We’re not particularly good at stillness, and I’m going to go down on record right now as saying that it has nothing to do with technology. My grandmother had a HUGE problem with stillness and she had no internet or social media. But boy, was that woman busy.

In fact, I don’t think I ever saw her sit still until illness and old age forced her to. She was always either sewing or cleaning or cooking after she retired. I guess when your’e a single working mom most of your lifeĀ  it’s hard to practice stillness. She did have a little digital poker game that kept her busy. And she LOVED Vegas. Oh my goodness, how that woman loved Vegas. Even long after walking wasn’t comfortable for her she would take off down the strip in her scooter, oxygen attached, and take us to all her favorite casinos where they knew her by name. I miss that crazy broad.

I forgot what I was writing about.

Oh, right, STILLNESS. Boredom, supposedly, ignites creativity. This post, for example, is coming to me after a one hour nap and a 30 minute session of staring out my window at the rain. One of my sons is writing music upstairs and I can hear his voice and his guitar. It’s beautiful and I’m very glad I don’t have the TV on so I can hear it.

Stillness brings courage, too. Distraction can frequently be my numbing drug of choice – you know, the thing you do to keep yourself from feeling. I’m trying to fight that. When I’m sad, or hurt, or angry, I’m intentionally trying to feel the feeling and not just move to the next thing to make it go away or distract me enough so I forget what I was feeling.

Because I know that doesn’t work. I keep doing it, but I know it doesn’t work.

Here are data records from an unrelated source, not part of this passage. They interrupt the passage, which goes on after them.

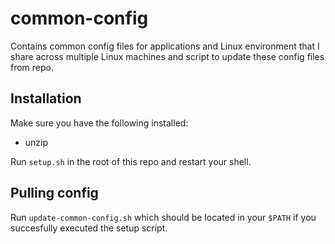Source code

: # common-config

Contains common config files for applications and Linux
environment that I share across multiple Linux machines and script
to update these config files from repo.

## Installation
Make sure you have the following installed:
* unzip

Run `setup.sh` in the root of this repo and restart your shell.

## Pulling config
Run `update-common-config.sh` which should be located in your `$PATH` if you succesfully executed the setup script.
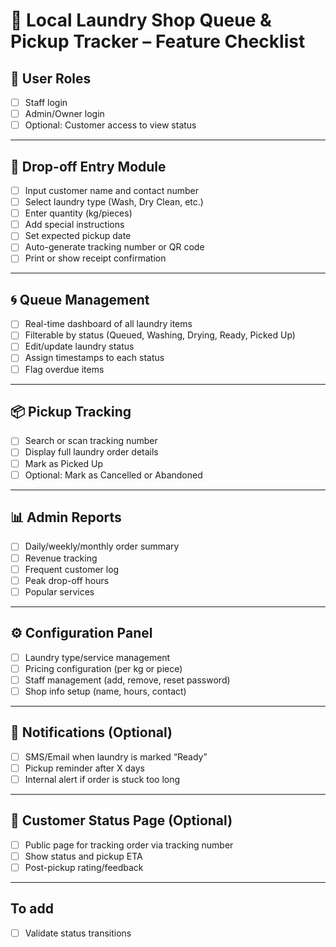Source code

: # 🧺 Local Laundry Shop Queue & Pickup Tracker – Feature Checklist

## 👤 User Roles
- [ ] Staff login
- [ ] Admin/Owner login
- [ ] Optional: Customer access to view status

---

## 🧾 Drop-off Entry Module
- [ ] Input customer name and contact number
- [ ] Select laundry type (Wash, Dry Clean, etc.)
- [ ] Enter quantity (kg/pieces)
- [ ] Add special instructions
- [ ] Set expected pickup date
- [ ] Auto-generate tracking number or QR code
- [ ] Print or show receipt confirmation

---

## 🌀 Queue Management
- [ ] Real-time dashboard of all laundry items
- [ ] Filterable by status (Queued, Washing, Drying, Ready, Picked Up)
- [ ] Edit/update laundry status
- [ ] Assign timestamps to each status
- [ ] Flag overdue items

---

## 📦 Pickup Tracking
- [ ] Search or scan tracking number
- [ ] Display full laundry order details
- [ ] Mark as Picked Up
- [ ] Optional: Mark as Cancelled or Abandoned

---

## 📊 Admin Reports
- [ ] Daily/weekly/monthly order summary
- [ ] Revenue tracking
- [ ] Frequent customer log
- [ ] Peak drop-off hours
- [ ] Popular services

---

## ⚙️ Configuration Panel
- [ ] Laundry type/service management
- [ ] Pricing configuration (per kg or piece)
- [ ] Staff management (add, remove, reset password)
- [ ] Shop info setup (name, hours, contact)

---

## 🔔 Notifications (Optional)
- [ ] SMS/Email when laundry is marked “Ready”
- [ ] Pickup reminder after X days
- [ ] Internal alert if order is stuck too long

---

## 📱 Customer Status Page (Optional)
- [ ] Public page for tracking order via tracking number
- [ ] Show status and pickup ETA
- [ ] Post-pickup rating/feedback

---
## To add
- [ ] Validate status transitions
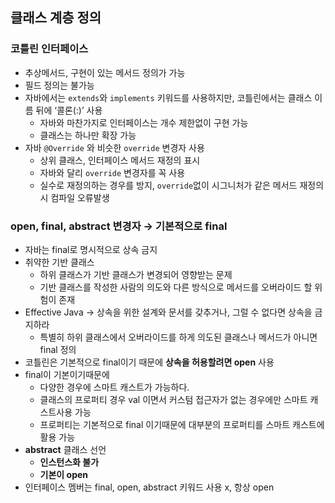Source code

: ## 클래스 계층 정의

### 코틀린 인터페이스

- 추상메서드, 구현이 있는 메서드 정의가 가능
- 필드 정의는 불가능
- 자바에서는 `extends`와 `implements` 키워드를 사용하지만, 코틀린에서는 클래스 이름 뒤에 ‘콜론(:)’ 사용
    - 자바와 마찬가지로 인터페이스는 개수 제한없이 구현 가능
    - 클래스는 하나만 확장 가능
- 자바 `@Override` 와 비슷한 `override` 변경자 사용
    - 상위 클래스, 인터페이스 메서드 재정의 표시
    - 자바와 달리 `override` 변경자를 꼭 사용
    - 실수로 재정의하는 경우를 방지, `override`없이 시그니처가 같은 메서드 재정의 시 컴파일 오류발생

### open, final, abstract 변경자 → 기본적으로 final

- 자바는 final로 명시적으로 상속 금지
- 취약한 기반 클래스
    - 하위 클래스가 기반 클래스가 변경되어 영향받는 문제
    - 기반 클래스를 작성한 사람의 의도와 다른 방식으로 메서드를 오버라이드 할 위험이 존재
- Effective Java → 상속을 위한 설계와 문서를 갖추거나, 그럴 수 없다면 상속을 금지하라
    - 특별히 하위 클래스에서 오버라이드를 하게 의도된 클래스나 메서드가 아니면 final 정의
- 코틀린은 기본적으로 final이기 때문에 **상속을 허용할려면 open** 사용
- final이 기본이기때문에
    - 다양한 경우에 스마트 캐스트가 가능하다.
    - 클래스의 프로퍼티 경우 val 이면서 커스텀 접근자가 없는 경우에만 스마트 캐스트사용 가능
    - 프로퍼티는 기본적으로 final 이기때문에 대부분의 프로퍼티를 스마트 캐스트에 활용 가능
- **abstract** 클래스 선언
    - **인스턴스화 불가**
    - **기본이 open**
- 인터페이스 멤버는 final, open, abstract 키워드 사용 x, 항상 open
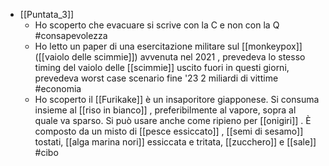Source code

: - [[Puntata_3]]
	- Ho scoperto che evacuare si scrive con la C e non con la Q #consapevolezza
	- Ho letto un paper di una esercitazione militare sul [[monkeypox]] ([[vaiolo delle scimmie]]) avvenuta nel 2021 , prevedeva lo stesso timing del vaiolo delle [[scimmie]] uscito fuori in questi giorni, prevedeva worst case scenario fine '23 2 miliardi di vittime #economia
	- Ho scoperto il [[Furikake]] è un insaporitore giapponese. Si consuma insieme al [[riso in bianco]] , preferibilmente al vapore, sopra al quale va sparso. Si può usare anche come ripieno per [[onigiri]] . È composto da un misto di [[pesce essiccato]] , [[semi di sesamo]] tostati, [[alga marina nori]] essiccata e tritata, [[zucchero]] e [[sale]] #cibo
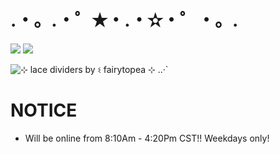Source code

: # .・。.・゜✭・.・✫・゜・。.

   ![](https://komarev.com/ghpvc/?username=HITOGAWARII&color=green&style=plastic&label=stalkers) ![](https://hit.yhype.me/github/profile?account_id=168235619)

<img src="https://64.media.tumblr.com/5af54a228e6afeacc7cd6313f58c69cd/a88210f21fa3a2ce-c0/s1280x1920/ab77f54a2418d33f76d5d2a3a6d80a3fd78e0075.png" alt="⊹ lace dividers by ଽ fairytopea ⊹ ..·`"/>
 
# NOTICE

- Will be online from 8:10Am - 4:20Pm CST!! Weekdays only!
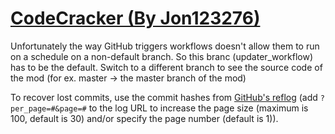 # [CodeCracker (By Jon123276)](https://github.com/Jon123276/CodeCracker)

Unfortunately the way GitHub triggers workflows doesn't allow them to run on a schedule on a non-default branch. So this branc (updater_workflow) has to be the default. Switch to a different branch to see the source code of the mod (for ex. master -> the master branch of the mod)

To recover lost commits, use the commit hashes from [GitHub's reflog](https://api.github.com/repos/KtaneModules/CodeCracker-Jon123276/events) (add `?per_page=#&page=#` to the log URL to increase the page size (maximum is 100, default is 30) and/or specify the page number (default is 1)).

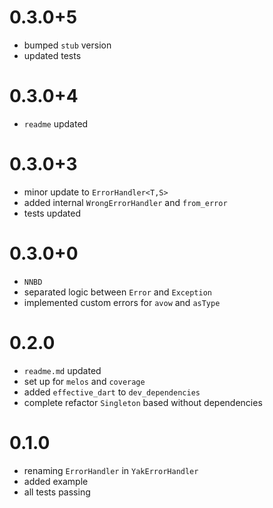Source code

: # 0.3.0+5
- bumped `stub` version
- updated tests


# 0.3.0+4
- `readme` updated

# 0.3.0+3
- minor update to `ErrorHandler<T,S>`
- added internal `WrongErrorHandler` and `from_error`
- tests updated

# 0.3.0+0
- `NNBD` 
- separated logic between `Error` and `Exception`
- implemented custom errors for `avow` and `asType`
 
# 0.2.0
- `readme.md` updated 
- set up for `melos` and `coverage`
- added `effective_dart` to `dev_dependencies`
- complete refactor `Singleton` based without dependencies

# 0.1.0
- renaming `ErrorHandler` in `YakErrorHandler`
- added example
- all tests passing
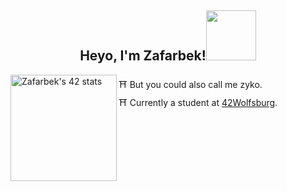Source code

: <h2 align="center">Heyo, I'm Zafarbek!<img src='https://github.com/zyunusov/zyunusov/blob/main/2eSh.gif' width='80'></h2>  
<img align='left' src="https://badge42.vercel.app/api/v2/cl9cu4g4d00210hmjktef2xft/stats?cursusId=21&coalitionId=149" alt="Zafarbek's 42 stats" height="170"/>

⛩️ But you could also call me zyko.  
⛩️ Currently a student at <a href="https://42wolfsburg.de/">42Wolfsburg</a>.  
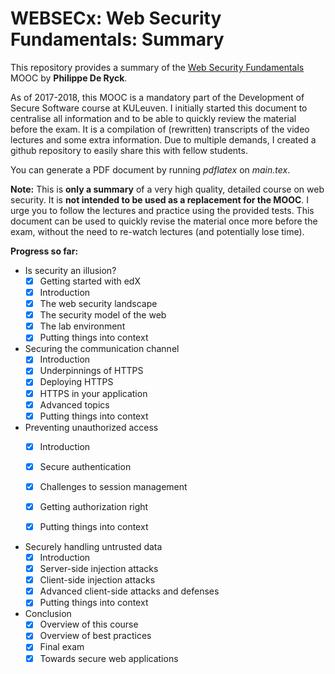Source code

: # WEBSECx: Web Security Fundamentals: Summary
This repository provides a summary of the [Web Security Fundamentals](https://mooc.websec.be/) MOOC by **Philippe De Ryck**.

As of 2017-2018, this MOOC is a mandatory part of the Development of Secure Software course at KULeuven. I initially started this document to centralise all information and to be able to quickly review the material before the exam. It is a compilation of (rewritten) transcripts of the video lectures and some extra information. Due to multiple demands, I created a github repository to easily share this with fellow students.

You can generate a PDF document by running *pdflatex* on *main.tex*.

**Note:** This is **only a summary** of a very high quality, detailed course on web security. It is **not intended to be used as a replacement for the MOOC**. I urge you to follow the lectures and practice using the provided tests. This document can be used to quickly revise the material once more before the exam, without the need to re-watch lectures (and potentially lose time).



**Progress so far:**

* Is security an illusion?
  - [x] Getting started with edX
  - [x] Introduction
  - [x] The web security landscape
  - [x] The security model of the web
  - [x] The lab environment
  - [x] Putting things into context
* Securing the communication channel
  - [x] Introduction
  - [x] Underpinnings of HTTPS
  - [x] Deploying HTTPS
  - [x] HTTPS in your application
  - [x] Advanced topics
  - [x] Putting things into context
* Preventing unauthorized access 
  - [x] Introduction
  - [x] Secure authentication 
  - [x] Challenges to session management
  - [x] Getting authorization right
  - [x] Putting things into context


* Securely handling untrusted data
  - [x] Introduction
  - [x] Server-side injection attacks
  - [x] Client-side injection attacks
  - [x] Advanced client-side attacks and defenses
  - [x] Putting things into context
* Conclusion
  - [x] Overview of this course
  - [x] Overview of best practices
  - [x] Final exam
  - [x] Towards secure web applications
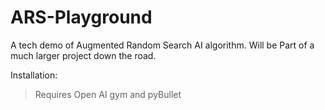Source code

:# ARS-Playground
A tech demo of Augmented Random Search AI algorithm. Will be Part of a much larger project down the road.

Installation: 
> Requires Open AI gym and pyBullet
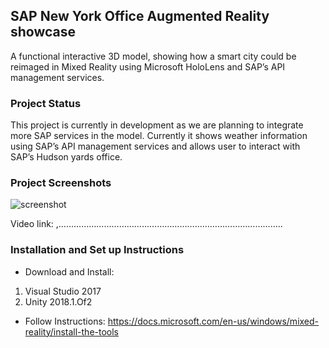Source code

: ## SAP New York Office Augmented Reality showcase
A functional interactive 3D model, showing how a smart city could be reimaged in Mixed Reality using Microsoft HoloLens and SAP’s API management services. 

### Project Status
This project is currently in development as we are planning to integrate more SAP services in the model. Currently it shows weather information using SAP’s API management services and allows user to interact with SAP’s Hudson yards office.

### Project Screenshots
 
![screenshot](https://user-images.githubusercontent.com/24690198/44671229-f1e07900-a9f2-11e8-9db3-3be2e9553485.JPG)
 

Video link: ,……………………………………………………………………………..

### Installation and Set up Instructions

- Download and Install:
 1. Visual Studio 2017
 2. Unity 2018.1.Of2
 
- Follow Instructions: https://docs.microsoft.com/en-us/windows/mixed-reality/install-the-tools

Stillness is easier to come by now than it was when I had 3 little ones begging for my attention every minute of the day. Maybe this is a time of “stillness scarcity” for you because every day is just filled with the demands of a young family. Although I have to confess even then, what little time I did have to be still, the boys nap time for example, I’d use to DO instead of BE. And then they’d wake up and the doing would just go on and on and on and on . . .this is the song that never ends . . it just goes on and on my friends . . . some people started singing it not knowing what it was and they’ll continue singing it forever just because this is the song that never ends . . One might even say the stillness time, even just 15 minutes of it, was far more important the getting the dishwasher unloaded or getting one more chore done. I think one SHOULD say that. I just did, in fact.

Did you ever see the old film The Red Shoes? Oh, I hope you have. It’s a hauntingly beautiful film about a ballerina based on the Hans Christian Anderson fable about the enchanted shoes that wouldn’t stop dancing no matter how much the ballerina wanted them to. She just had to dance and dance and dance. In the film, the ballerina dances her way to suicide because a life that demands all movement and no stillness can kill you.

It’s very dramatic but also breathtakingly sad. And the story is a warning: we must be still in order to move forward and in order to be all we’re meant to be.

So today when you’re tempted to run to all the things that can distract you try, instead, to just be still. If you’re new to the whole stillness thing maybe just sit and listen to the sound of your own breathing for 2 minutes. And then tomorrow you could try 3. You’d be amazed what it will do.

Because the stillness won’t take time and energy. It will oddly and miraculously give it. Let me know how you do.